キーとなるヴァイオリンと悪魔の本は、なんと画用紙に文字を書いたものを使っていました。これがまったく稚拙な感じではなく、最後まで実物のように話を引っ張っていきます。
 
演奏は7人の演奏家たちです。ひとりひとりかなりの技術を要する曲のようで、聞いているだけでもアクロバティックな音の動きにびっくりしました。物語の雰囲気とともにいくつものフレーズが印象に残りました。
今回最も目を見張ったのが、ベテランのパーカッション奏者中谷さんの素晴らしい演奏です。楽器の数が倍以上もあるのかと思わせるほど、バチのあらゆる部分、太鼓の面のあらゆる部分をたたきわけながら、音楽を作っていきます。
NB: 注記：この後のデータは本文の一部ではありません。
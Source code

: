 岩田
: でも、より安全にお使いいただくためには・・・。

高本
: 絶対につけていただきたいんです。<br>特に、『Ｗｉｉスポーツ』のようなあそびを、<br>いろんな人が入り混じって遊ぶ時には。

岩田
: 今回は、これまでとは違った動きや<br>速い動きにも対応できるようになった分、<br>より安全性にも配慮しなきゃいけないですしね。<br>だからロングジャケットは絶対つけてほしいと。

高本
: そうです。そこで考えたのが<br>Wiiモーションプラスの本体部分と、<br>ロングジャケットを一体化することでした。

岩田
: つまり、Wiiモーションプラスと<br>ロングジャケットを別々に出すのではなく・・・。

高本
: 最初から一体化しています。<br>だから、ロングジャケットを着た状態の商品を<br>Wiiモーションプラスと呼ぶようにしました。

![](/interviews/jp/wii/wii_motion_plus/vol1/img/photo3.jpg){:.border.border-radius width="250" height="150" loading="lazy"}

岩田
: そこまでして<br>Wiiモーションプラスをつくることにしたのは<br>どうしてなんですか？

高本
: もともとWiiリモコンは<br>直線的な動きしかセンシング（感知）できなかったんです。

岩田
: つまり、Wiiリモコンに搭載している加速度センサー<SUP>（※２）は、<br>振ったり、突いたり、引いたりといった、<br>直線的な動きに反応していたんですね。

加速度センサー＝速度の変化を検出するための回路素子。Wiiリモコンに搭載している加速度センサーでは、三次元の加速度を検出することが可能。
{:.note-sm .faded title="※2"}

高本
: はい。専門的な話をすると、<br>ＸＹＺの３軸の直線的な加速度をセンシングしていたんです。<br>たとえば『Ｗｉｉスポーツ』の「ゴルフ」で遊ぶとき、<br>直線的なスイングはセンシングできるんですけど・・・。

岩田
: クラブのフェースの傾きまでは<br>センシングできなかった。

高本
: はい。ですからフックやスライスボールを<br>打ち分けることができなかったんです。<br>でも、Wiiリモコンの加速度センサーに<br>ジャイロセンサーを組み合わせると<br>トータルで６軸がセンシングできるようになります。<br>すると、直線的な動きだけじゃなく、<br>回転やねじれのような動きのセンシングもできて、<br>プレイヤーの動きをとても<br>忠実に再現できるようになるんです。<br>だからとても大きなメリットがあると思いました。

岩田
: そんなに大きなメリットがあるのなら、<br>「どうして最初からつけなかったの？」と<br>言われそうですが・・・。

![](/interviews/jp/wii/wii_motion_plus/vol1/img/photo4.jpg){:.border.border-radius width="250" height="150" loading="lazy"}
さらにお芝居もしているのですから、感動です。
 
第2部になり、王女が登場する場面では、急に後ろにあった幕が落ち、その後ろで美しくかつ妖艶な舞踏が始まります。麻生さんという女優さんは元々日本舞踊から幅広く活躍している方だそうで、登場シーンの踊りは音楽のない静寂の中での踊りでしたが、ひきつけられました。
 
そしてあっと驚く最後、王女を悪魔側の人物としてとらえ、芸術館の舞台の特徴をうまく生かしたスケールの大きな演出で、悪魔の巨大な影を描きます。
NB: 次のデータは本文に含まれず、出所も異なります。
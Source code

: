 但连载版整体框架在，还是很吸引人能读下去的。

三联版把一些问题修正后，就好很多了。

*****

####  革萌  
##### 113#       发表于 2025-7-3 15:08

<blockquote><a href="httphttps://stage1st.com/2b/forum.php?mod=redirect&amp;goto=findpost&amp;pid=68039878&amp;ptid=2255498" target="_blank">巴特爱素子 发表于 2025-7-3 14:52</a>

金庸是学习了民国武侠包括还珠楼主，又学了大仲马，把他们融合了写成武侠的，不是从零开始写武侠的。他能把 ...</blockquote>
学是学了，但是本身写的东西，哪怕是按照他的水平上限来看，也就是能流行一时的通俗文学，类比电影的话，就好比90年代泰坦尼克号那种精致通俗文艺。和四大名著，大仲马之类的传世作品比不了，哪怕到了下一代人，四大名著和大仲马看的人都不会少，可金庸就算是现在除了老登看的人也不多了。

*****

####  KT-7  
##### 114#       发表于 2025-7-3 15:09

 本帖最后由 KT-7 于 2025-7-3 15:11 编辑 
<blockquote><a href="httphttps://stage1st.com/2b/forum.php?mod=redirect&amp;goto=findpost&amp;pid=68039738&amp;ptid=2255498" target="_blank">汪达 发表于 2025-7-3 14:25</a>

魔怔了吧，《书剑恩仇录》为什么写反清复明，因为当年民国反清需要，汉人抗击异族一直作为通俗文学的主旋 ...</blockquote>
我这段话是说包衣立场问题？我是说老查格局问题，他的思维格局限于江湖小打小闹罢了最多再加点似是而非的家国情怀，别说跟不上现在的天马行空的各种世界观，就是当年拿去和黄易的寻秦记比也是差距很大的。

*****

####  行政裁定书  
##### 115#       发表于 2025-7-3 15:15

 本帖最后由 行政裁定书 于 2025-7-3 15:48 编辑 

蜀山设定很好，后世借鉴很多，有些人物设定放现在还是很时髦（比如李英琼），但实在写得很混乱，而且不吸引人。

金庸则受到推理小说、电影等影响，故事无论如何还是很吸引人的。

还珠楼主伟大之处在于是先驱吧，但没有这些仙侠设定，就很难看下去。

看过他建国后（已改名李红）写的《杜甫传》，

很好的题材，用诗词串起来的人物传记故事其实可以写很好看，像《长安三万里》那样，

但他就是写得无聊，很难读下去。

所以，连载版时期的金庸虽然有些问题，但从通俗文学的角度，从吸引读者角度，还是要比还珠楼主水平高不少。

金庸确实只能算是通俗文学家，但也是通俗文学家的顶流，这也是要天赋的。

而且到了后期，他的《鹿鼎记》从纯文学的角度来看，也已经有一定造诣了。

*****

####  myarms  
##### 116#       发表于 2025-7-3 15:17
もうひとつの緞帳が上がると、背後に広がるのは、芸術館大ホール。つまり、実験劇場は大ホールの後舞台にあたり、仕切られている幕を外せば、舞台から観客席を見ているという配置になります。それを最大限に生かし、誰もいない背後の巨大な観客席の中央に、影を大きくひいた悪魔が嘲り笑っているかのように動いているという演出。この劇場はシートが真っ赤なので、色彩としても効果的。
度肝を抜かれました。
そして、この角度からホールを見る機会がないので、それにもちょっとしびれました。
 
1時間15分ほどの演劇鑑賞は、大満足ののちに終演しました。
何もかもが大満足なのですが、やはり悪魔役であり、この芸術館の芸術監督である串田和美さんが際立っていました。
いや~、面白かった~~!
カーテンコールには、音楽監督の小澤さんが来るかなと思いましたが、今日はお見えではなかったようです。
 
というわけで、余韻に浸りながら、いつものお店へと明るいうちから流れて行きました!